Campaigning for an Independent Britain: The Papers of Nigel Spearing MP

A collection of the passionately Eurosceptic Labour MP’s papers have now been fully catalogued.

Nigel Spearing (1930-2017) devoted much of his career to campaigning for Britain’s exit from membership of European legal and political institutions. A Labour MP from 1974 to 1997, he served on of a number of select committees, most notably the European Legislation Scrutiny Committee, and after leaving parliament became Vice President of the Campaign for an Independent Britain.

Nigel Spearing was Labour MP for Newham South until the seat was abolished under boundary changes before the 1997 election which brought Tony Blair to power (SPRG 2/5).

Spearing’s archive is comprised of his annotated books and pamphlets; working papers on European bureaucracy and legislation, including developments surrounding individual EU treaties; drafts and notes for Spearing’s publications; and a selection of Spearing’s correspondence with Conservative and Labour ministers and figures in the media, mostly relating to parliamentary procedure and scrutiny of European affairs.

Spearing arranged his papers by theme towards the end of his life with a view to making them available to researchers working on European politics, and these headings along with his own explanations of his filing system have been retained in the new catalogue. His subject files contain a mixture of committee papers, research notes, ephemera, and correspondence with other like-minded MPs. They also illustrate aspects to the day-to-day work of the pressure groups Spearing was involved with from the 1970s onwards: the Labour Euro-Safeguards Campaign, the British Anti Common Market League, and its successor, the Campaign for an Independent Britain.

These files can now be read alongside related material on Eurosceptic campaigns in the collections.

Anti-EU leaflet distributed by the Campaign for an Independent Britain, c. 2000s [SPRG 2/5].

Spearing’s ‘publications’, which he arranged chronologically, include a surprising mixture of published and unpublished materials, including draft policy papers, his own notes and recollections on events such as the fall of the Berlin Wall, and searching questions he wished to put to senior ministers. Spearing expected the materials he was collecting to have, as he put it in a covering note, ‘retrospective significance’, and in the light of the fall-out since the Brexit Referendum he appears to have been an astute observer of the ways in which the two main political parties were both fracturing and dividing over European issues during the late-twentieth century.
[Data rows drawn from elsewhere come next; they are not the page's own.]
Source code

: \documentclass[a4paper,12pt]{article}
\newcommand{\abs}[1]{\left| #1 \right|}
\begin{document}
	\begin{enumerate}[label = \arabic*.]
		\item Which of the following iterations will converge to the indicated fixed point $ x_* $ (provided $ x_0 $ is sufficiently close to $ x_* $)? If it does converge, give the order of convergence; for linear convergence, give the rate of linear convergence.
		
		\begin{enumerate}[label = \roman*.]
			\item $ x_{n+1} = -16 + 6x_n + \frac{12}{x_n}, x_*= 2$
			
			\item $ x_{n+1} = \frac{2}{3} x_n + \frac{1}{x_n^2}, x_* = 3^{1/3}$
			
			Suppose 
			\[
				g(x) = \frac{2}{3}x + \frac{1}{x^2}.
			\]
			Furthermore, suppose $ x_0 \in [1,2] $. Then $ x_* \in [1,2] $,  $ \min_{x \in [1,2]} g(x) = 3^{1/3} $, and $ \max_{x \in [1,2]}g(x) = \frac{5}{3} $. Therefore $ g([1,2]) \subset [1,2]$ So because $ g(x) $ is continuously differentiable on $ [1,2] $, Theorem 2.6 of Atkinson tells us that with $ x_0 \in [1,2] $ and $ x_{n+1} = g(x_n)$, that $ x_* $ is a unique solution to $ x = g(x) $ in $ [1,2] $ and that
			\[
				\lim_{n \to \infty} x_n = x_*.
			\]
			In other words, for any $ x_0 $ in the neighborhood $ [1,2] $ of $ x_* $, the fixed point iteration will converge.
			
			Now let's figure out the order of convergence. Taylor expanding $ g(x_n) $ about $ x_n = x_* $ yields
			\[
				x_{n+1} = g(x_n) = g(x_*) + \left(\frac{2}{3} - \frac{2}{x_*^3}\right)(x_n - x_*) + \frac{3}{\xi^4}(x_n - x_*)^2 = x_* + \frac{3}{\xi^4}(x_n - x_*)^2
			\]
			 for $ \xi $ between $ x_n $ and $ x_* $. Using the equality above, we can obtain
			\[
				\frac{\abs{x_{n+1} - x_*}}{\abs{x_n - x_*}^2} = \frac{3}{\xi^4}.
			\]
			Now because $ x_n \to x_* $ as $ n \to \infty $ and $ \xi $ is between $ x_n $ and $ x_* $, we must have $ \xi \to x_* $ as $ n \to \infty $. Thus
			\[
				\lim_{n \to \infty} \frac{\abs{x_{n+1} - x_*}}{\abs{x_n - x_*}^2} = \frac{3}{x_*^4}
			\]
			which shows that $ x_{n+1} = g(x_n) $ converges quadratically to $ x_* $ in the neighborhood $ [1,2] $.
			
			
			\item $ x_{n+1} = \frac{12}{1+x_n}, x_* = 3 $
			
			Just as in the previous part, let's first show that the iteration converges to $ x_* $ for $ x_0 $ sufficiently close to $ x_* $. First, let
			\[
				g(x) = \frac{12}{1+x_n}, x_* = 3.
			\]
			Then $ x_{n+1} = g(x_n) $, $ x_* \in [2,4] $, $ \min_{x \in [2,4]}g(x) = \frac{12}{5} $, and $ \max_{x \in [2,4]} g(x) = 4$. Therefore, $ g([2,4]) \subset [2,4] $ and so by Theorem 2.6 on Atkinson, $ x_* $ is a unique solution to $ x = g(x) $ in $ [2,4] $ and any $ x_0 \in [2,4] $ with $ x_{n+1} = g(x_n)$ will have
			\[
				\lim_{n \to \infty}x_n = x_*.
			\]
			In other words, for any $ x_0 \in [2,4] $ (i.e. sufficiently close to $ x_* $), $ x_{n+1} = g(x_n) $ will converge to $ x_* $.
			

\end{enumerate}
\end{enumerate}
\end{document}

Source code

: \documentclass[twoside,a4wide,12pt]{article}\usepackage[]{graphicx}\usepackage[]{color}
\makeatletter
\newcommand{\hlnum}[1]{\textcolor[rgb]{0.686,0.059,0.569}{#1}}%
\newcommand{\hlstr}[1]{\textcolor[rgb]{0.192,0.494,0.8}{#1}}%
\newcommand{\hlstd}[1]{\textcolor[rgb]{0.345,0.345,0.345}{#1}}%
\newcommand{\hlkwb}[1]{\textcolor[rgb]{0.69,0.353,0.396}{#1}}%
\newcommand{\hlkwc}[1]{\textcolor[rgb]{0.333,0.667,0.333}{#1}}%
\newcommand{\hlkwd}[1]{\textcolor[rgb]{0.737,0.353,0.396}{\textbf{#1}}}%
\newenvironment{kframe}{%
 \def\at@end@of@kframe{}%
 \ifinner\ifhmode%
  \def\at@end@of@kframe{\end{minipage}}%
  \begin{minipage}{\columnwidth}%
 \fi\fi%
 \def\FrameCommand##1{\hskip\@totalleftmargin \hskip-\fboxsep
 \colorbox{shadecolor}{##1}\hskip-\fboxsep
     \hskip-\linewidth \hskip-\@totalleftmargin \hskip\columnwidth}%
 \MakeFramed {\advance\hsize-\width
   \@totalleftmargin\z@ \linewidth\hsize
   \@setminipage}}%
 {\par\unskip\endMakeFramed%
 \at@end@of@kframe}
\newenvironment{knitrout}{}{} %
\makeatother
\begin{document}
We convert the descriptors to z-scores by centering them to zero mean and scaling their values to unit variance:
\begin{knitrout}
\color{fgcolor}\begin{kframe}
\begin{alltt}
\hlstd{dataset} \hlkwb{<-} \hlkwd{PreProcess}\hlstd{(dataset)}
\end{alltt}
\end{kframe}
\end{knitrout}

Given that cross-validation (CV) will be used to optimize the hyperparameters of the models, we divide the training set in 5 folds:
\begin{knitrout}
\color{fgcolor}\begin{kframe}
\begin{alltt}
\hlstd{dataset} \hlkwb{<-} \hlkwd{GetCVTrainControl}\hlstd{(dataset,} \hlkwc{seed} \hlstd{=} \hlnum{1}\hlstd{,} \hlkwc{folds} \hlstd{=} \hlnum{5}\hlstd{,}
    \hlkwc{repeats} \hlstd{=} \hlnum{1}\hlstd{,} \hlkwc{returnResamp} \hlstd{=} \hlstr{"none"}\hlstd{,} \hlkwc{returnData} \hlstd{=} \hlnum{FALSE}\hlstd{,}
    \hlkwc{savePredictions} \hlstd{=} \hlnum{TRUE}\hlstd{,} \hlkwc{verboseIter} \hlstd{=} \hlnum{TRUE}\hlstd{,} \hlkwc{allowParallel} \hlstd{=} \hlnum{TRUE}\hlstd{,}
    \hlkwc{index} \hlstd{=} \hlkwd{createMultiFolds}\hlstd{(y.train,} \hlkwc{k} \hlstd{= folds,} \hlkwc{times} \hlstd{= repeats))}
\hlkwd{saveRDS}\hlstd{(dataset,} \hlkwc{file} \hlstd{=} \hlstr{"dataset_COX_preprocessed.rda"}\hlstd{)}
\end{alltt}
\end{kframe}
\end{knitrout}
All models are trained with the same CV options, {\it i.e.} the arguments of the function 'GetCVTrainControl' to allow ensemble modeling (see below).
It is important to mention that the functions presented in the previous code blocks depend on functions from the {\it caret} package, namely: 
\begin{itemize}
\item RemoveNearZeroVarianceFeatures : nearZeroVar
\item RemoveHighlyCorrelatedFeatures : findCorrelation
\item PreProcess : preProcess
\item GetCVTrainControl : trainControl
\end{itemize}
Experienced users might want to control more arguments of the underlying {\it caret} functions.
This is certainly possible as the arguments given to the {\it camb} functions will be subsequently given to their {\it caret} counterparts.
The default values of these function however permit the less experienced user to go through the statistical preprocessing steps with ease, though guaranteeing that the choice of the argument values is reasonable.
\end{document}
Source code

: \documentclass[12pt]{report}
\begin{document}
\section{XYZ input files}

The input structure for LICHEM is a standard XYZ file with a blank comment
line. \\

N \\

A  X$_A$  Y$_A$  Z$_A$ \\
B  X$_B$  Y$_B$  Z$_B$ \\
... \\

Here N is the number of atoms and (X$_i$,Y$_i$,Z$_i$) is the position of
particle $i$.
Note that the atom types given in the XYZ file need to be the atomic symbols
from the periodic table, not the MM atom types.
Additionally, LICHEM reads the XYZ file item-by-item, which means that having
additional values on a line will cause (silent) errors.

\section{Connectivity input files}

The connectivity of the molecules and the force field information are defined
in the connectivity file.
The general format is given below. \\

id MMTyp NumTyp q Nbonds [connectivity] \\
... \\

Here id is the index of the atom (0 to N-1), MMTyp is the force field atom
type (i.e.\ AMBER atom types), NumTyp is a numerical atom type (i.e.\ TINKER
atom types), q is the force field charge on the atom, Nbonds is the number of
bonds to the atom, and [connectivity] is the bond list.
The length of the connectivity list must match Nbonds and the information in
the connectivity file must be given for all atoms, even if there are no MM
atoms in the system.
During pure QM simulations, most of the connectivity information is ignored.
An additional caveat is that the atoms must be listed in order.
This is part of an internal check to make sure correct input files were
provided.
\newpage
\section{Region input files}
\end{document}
British Anti Common Market Campaign leaflet found in Spearing’s ‘Dissenting Organisations’ file [SPRG 2/5].

Although his constituency work in Newham, backbench involvement in European politics, and attention to constitutional matters evidently occupied much of his time and energy, Spearing cannot simply be described as a ‘single-issue’ politician. The Institute of Education holds a separate set of Spearing’s personal papers on education and government, an area which he had been involved in since joining the Labour Party as a secondary school teacher in the 1950s.

A cyclist and oarsman in his spare time, Spearing was also keenly interested in transport. In 1985, he missed a parliamentary visit to the Bolshoi Theatre in order to see the whole of the Moscow metro. He was especially energised by seeking improvements to Britain’s national rail network and safety on the London Underground, as well as the River Thames. During the 1980s he was a vociferous campaigner against the Thatcher government’s London Docklands Development Corporation, while earlier in his career he had written on the capital’s flood defences for Michael Young’s Institute of Community Studies.

Some of these other interests are reflected in the eclectic set of press cuttings Spearing clipped from broadsheet and tabloid newspapers from c.1983-2007. They document the end of ‘Old Labour’ and the dawn of a new era in British politics – including the rise of privatisation and private finance initiatives, welfare state reforms, foreign aid, the growth of ‘popular capitalism’ and deregulation in the City, and the social impact of multinational corporations. Nevertheless, this part of the collection gives the sense that, in Spearing’s eyes, many of the most pressing domestic political issues of the day could also be firmly connected with European Union institutions and directives.

The archive serves as a fascinating glimpse into the life and work of an energetic backbench MP, but it will be of particular interest to researchers studying the British left’s complex relationship with Europe after the 1975 referendum.